Please give every record below again exactly, and keep the pictures out.

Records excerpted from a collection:
Content starts
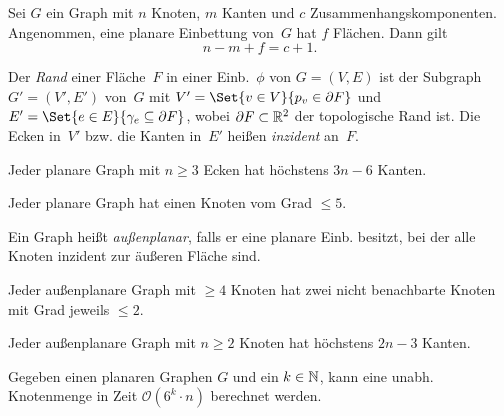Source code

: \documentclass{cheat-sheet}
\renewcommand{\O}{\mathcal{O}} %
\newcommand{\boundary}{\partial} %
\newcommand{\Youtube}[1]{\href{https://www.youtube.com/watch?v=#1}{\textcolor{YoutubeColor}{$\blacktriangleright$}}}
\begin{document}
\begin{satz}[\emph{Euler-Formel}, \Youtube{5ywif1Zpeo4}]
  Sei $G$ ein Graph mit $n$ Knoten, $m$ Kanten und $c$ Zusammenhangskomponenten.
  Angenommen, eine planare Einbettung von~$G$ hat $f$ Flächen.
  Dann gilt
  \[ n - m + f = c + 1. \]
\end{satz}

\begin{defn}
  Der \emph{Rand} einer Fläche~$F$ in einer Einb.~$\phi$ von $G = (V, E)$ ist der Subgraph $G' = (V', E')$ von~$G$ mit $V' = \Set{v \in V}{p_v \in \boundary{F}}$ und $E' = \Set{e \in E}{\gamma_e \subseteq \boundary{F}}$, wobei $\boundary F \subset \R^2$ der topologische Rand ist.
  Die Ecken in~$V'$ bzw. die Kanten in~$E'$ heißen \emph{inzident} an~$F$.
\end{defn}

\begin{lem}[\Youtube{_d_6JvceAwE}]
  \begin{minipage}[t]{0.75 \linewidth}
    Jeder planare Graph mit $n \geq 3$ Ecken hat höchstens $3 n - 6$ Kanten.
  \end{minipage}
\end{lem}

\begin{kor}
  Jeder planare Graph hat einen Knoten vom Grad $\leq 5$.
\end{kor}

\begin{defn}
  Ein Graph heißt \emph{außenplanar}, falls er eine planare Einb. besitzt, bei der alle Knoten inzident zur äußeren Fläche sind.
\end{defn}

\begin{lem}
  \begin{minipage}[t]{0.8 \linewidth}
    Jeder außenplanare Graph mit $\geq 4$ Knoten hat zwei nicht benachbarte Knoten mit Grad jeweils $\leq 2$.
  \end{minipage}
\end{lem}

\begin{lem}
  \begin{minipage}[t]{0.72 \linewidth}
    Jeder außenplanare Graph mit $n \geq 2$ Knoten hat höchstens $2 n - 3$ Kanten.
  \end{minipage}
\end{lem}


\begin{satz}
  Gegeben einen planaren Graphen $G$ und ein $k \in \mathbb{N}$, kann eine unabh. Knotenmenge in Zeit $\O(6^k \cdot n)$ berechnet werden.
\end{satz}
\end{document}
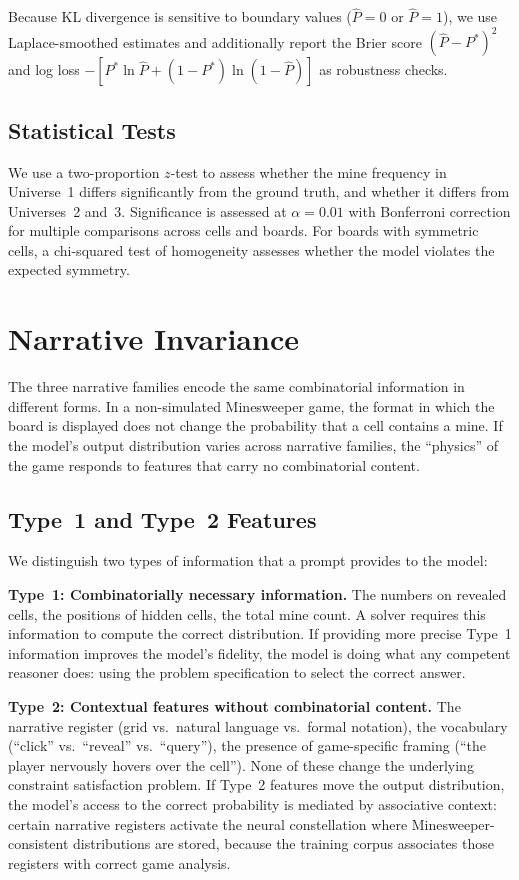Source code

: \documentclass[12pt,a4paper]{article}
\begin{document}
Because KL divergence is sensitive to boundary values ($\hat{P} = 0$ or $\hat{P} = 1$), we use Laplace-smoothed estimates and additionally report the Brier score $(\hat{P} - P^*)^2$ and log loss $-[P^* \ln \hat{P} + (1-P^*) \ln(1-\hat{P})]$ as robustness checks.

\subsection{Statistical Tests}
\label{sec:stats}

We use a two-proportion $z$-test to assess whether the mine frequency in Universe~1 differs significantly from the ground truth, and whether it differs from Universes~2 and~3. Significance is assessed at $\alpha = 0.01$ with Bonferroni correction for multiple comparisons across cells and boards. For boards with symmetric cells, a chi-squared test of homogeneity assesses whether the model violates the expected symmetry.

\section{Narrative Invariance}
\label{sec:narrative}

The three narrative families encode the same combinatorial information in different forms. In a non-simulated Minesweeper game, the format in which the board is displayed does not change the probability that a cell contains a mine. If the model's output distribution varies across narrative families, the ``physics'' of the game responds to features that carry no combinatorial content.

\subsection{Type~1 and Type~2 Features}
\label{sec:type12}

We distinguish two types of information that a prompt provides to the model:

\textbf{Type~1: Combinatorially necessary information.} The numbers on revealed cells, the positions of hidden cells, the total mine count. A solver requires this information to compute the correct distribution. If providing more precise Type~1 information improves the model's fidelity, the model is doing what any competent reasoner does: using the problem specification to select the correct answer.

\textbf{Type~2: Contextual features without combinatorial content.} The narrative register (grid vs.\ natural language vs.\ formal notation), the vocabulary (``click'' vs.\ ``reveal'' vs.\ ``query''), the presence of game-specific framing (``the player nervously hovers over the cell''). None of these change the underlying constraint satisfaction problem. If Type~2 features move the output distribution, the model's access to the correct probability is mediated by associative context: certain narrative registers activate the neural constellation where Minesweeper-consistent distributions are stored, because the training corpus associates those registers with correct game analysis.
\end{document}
Content ends
◆ Answer space ◆
Source code

: \documentclass{cheat-sheet}
\renewcommand{\O}{\mathcal{O}} %
\newcommand{\boundary}{\partial} %
\newcommand{\Youtube}[1]{\href{https://www.youtube.com/watch?v=#1}{\textcolor{YoutubeColor}{$\blacktriangleright$}}}
\begin{document}
\begin{satz}[\emph{Euler-Formel}, \Youtube{5ywif1Zpeo4}]
  Sei $G$ ein Graph mit $n$ Knoten, $m$ Kanten und $c$ Zusammenhangskomponenten.
  Angenommen, eine planare Einbettung von~$G$ hat $f$ Flächen.
  Dann gilt
  \[ n - m + f = c + 1. \]
\end{satz}

\begin{defn}
  Der \emph{Rand} einer Fläche~$F$ in einer Einb.~$\phi$ von $G = (V, E)$ ist der Subgraph $G' = (V', E')$ von~$G$ mit $V' = \Set{v \in V}{p_v \in \boundary{F}}$ und $E' = \Set{e \in E}{\gamma_e \subseteq \boundary{F}}$, wobei $\boundary F \subset \R^2$ der topologische Rand ist.
  Die Ecken in~$V'$ bzw. die Kanten in~$E'$ heißen \emph{inzident} an~$F$.
\end{defn}

\begin{lem}[\Youtube{_d_6JvceAwE}]
  \begin{minipage}[t]{0.75 \linewidth}
    Jeder planare Graph mit $n \geq 3$ Ecken hat höchstens $3 n - 6$ Kanten.
  \end{minipage}
\end{lem}

\begin{kor}
  Jeder planare Graph hat einen Knoten vom Grad $\leq 5$.
\end{kor}

\begin{defn}
  Ein Graph heißt \emph{außenplanar}, falls er eine planare Einb. besitzt, bei der alle Knoten inzident zur äußeren Fläche sind.
\end{defn}

\begin{lem}
  \begin{minipage}[t]{0.8 \linewidth}
    Jeder außenplanare Graph mit $\geq 4$ Knoten hat zwei nicht benachbarte Knoten mit Grad jeweils $\leq 2$.
  \end{minipage}
\end{lem}

\begin{lem}
  \begin{minipage}[t]{0.72 \linewidth}
    Jeder außenplanare Graph mit $n \geq 2$ Knoten hat höchstens $2 n - 3$ Kanten.
  \end{minipage}
\end{lem}


\begin{satz}
  Gegeben einen planaren Graphen $G$ und ein $k \in \mathbb{N}$, kann eine unabh. Knotenmenge in Zeit $\O(6^k \cdot n)$ berechnet werden.
\end{satz}
\end{document}
Source code

: \documentclass[12pt,a4paper]{article}
\begin{document}
Because KL divergence is sensitive to boundary values ($\hat{P} = 0$ or $\hat{P} = 1$), we use Laplace-smoothed estimates and additionally report the Brier score $(\hat{P} - P^*)^2$ and log loss $-[P^* \ln \hat{P} + (1-P^*) \ln(1-\hat{P})]$ as robustness checks.

\subsection{Statistical Tests}
\label{sec:stats}

We use a two-proportion $z$-test to assess whether the mine frequency in Universe~1 differs significantly from the ground truth, and whether it differs from Universes~2 and~3. Significance is assessed at $\alpha = 0.01$ with Bonferroni correction for multiple comparisons across cells and boards. For boards with symmetric cells, a chi-squared test of homogeneity assesses whether the model violates the expected symmetry.

\section{Narrative Invariance}
\label{sec:narrative}

The three narrative families encode the same combinatorial information in different forms. In a non-simulated Minesweeper game, the format in which the board is displayed does not change the probability that a cell contains a mine. If the model's output distribution varies across narrative families, the ``physics'' of the game responds to features that carry no combinatorial content.

\subsection{Type~1 and Type~2 Features}
\label{sec:type12}

We distinguish two types of information that a prompt provides to the model:

\textbf{Type~1: Combinatorially necessary information.} The numbers on revealed cells, the positions of hidden cells, the total mine count. A solver requires this information to compute the correct distribution. If providing more precise Type~1 information improves the model's fidelity, the model is doing what any competent reasoner does: using the problem specification to select the correct answer.

\textbf{Type~2: Contextual features without combinatorial content.} The narrative register (grid vs.\ natural language vs.\ formal notation), the vocabulary (``click'' vs.\ ``reveal'' vs.\ ``query''), the presence of game-specific framing (``the player nervously hovers over the cell''). None of these change the underlying constraint satisfaction problem. If Type~2 features move the output distribution, the model's access to the correct probability is mediated by associative context: certain narrative registers activate the neural constellation where Minesweeper-consistent distributions are stored, because the training corpus associates those registers with correct game analysis.
\end{document}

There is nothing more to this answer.